Om half acht vertelt Mohammed wat het plan is voor morgen. Nu wil het geval dat al een aantal malen deze ‘briefings’ ernstig werden verstoord door twee groepsleden. Vooral een Amsterdamse is er ‘goed’ in om Mohammed te sarren met vervelende vragen. Ze probeert daarmee de lachers op haar hand te krijgen. In mijn ogen heeft ze een bizar gevoel voor humor. Het leiden van reizen is Mohammed zijn werk en zijn brood, dus blijft hij beleefd. Ook dit keer is het raak, tot vervelends toe wordt Mohammed gevraagd naar het aantal treden om een bepaalde kasba te beklimmen. Hij weet het niet precies. De Amsterdamse stelt dan voor dat Mohammed maar vooruit gaat om de treden te tellen. Nu wordt het me toch echt teveel. Ik val uit met de opmerking dat ik dit soort vragen ‘gezeur’ vind.

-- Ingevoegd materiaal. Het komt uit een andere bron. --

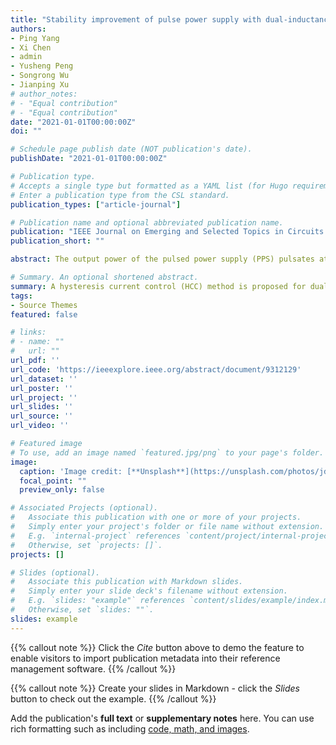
 ```yaml
---
title: "Stability improvement of pulse power supply with dual-inductance active storage unit using hysteresis current control"
authors:
- Ping Yang
- Xi Chen
- admin
- Yusheng Peng
- Songrong Wu
- Jianping Xu
# author_notes:
# - "Equal contribution"
# - "Equal contribution"
date: "2021-01-01T00:00:00Z"
doi: ""

# Schedule page publish date (NOT publication's date).
publishDate: "2021-01-01T00:00:00Z"

# Publication type.
# Accepts a single type but formatted as a YAML list (for Hugo requirements).
# Enter a publication type from the CSL standard.
publication_types: ["article-journal"]

# Publication name and optional abbreviated publication name.
publication: "IEEE Journal on Emerging and Selected Topics in Circuits and Systems"
publication_short: ""

abstract: The output power of the pulsed power supply (PPS) pulsates at the pulse repetition frequency (PRF) of pulse load. The pulsating power will result in a large bus voltage ripple. To balance the instantaneous power difference, a single or dual-inductance active storage unit (ASU) is usually connected in parallel with the output terminal of the PPS. Poor compensating current tracking accuracy of ASU will lead to the output current of PPS suffered from serious current spikes, which affects the stability of the bus voltage. A hysteresis current control (HCC) is proposed to achieve an excellent pulse current compensation performance. Compared with the current mode control (CMC), the small-signal modeling of dual-inductance with HCC is established to illustrate good compensation performance. Besides, a valley voltage loop is introduced to regulate the storage capacitor voltage in dual-inductance ASU to reduce the power loss at any pulse duty cycle. An experimental prototype is built to verify the spikes in output current can be eliminated effectively, the bus voltage keeps smooth and stable, and the output capacitor of the per-stage DC/DC converter is reduced significantly.

# Summary. An optional shortened abstract.
summary: A hysteresis current control (HCC) method is proposed for dual-inductance active storage units (ASUs) to eliminate current spikes, stabilize bus voltage, and reduce power loss in pulsed power supplies.
tags:
- Source Themes
featured: false

# links:
# - name: ""
#   url: ""
url_pdf: ''
url_code: 'https://ieeexplore.ieee.org/abstract/document/9312129'
url_dataset: ''
url_poster: ''
url_project: ''
url_slides: ''
url_source: ''
url_video: ''

# Featured image
# To use, add an image named `featured.jpg/png` to your page's folder. 
image:
  caption: 'Image credit: [**Unsplash**](https://unsplash.com/photos/jdD8gXaTZsc)'
  focal_point: ""
  preview_only: false

# Associated Projects (optional).
#   Associate this publication with one or more of your projects.
#   Simply enter your project's folder or file name without extension.
#   E.g. `internal-project` references `content/project/internal-project/index.md`.
#   Otherwise, set `projects: []`.
projects: []

# Slides (optional).
#   Associate this publication with Markdown slides.
#   Simply enter your slide deck's filename without extension.
#   E.g. `slides: "example"` references `content/slides/example/index.md`.
#   Otherwise, set `slides: ""`.
slides: example
---
```


{{% callout note %}}
Click the *Cite* button above to demo the feature to enable visitors to import publication metadata into their reference management software.
{{% /callout %}}

{{% callout note %}}
Create your slides in Markdown - click the *Slides* button to check out the example.
{{% /callout %}}

Add the publication's **full text** or **supplementary notes** here. You can use rich formatting such as including [code, math, and images](https://docs.hugoblox.com/content/writing-markdown-latex/).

Verder merk ik op dat een ‘briefing’ binnen 5 minuten kan, en dat ik graag wil eten. Eigenlijk heb ik sinds het ontbijt niet meer gegeten. Nu is het stil en Mohammed kan binnen een paar minuten de briefing afronden. Uiteraard is de sfeer om te snijden, maar daar kan ik toch echt niet mee zitten. Als het op deze manier moet, dan moet het maar zo. Als we weglopen richting restaurant krijg ik van diverse groepsleden een compliment.
Ook zij ergerden zich al een aantal avonden mateloos aan bepaalde groepsleden.
OK, een gedeelte van de groep gaat elders eten en een klein gedeelte blijft hier. Ik bestel linzensoep en een brochette de viande met frites. Dit keer maak ik geen foto’s, ik ben niet in de stemming. De ober maakt het weer goed. Hij is zeer humoristisch en kan heel goed een kameel nadoen. Hij ziet er moe uit en dat komt omdat hij hier vele uren maakt.
Het verdiende geld gaat naar zijn ouders, zodat zijn broertjes en zusjes naar school kunnen.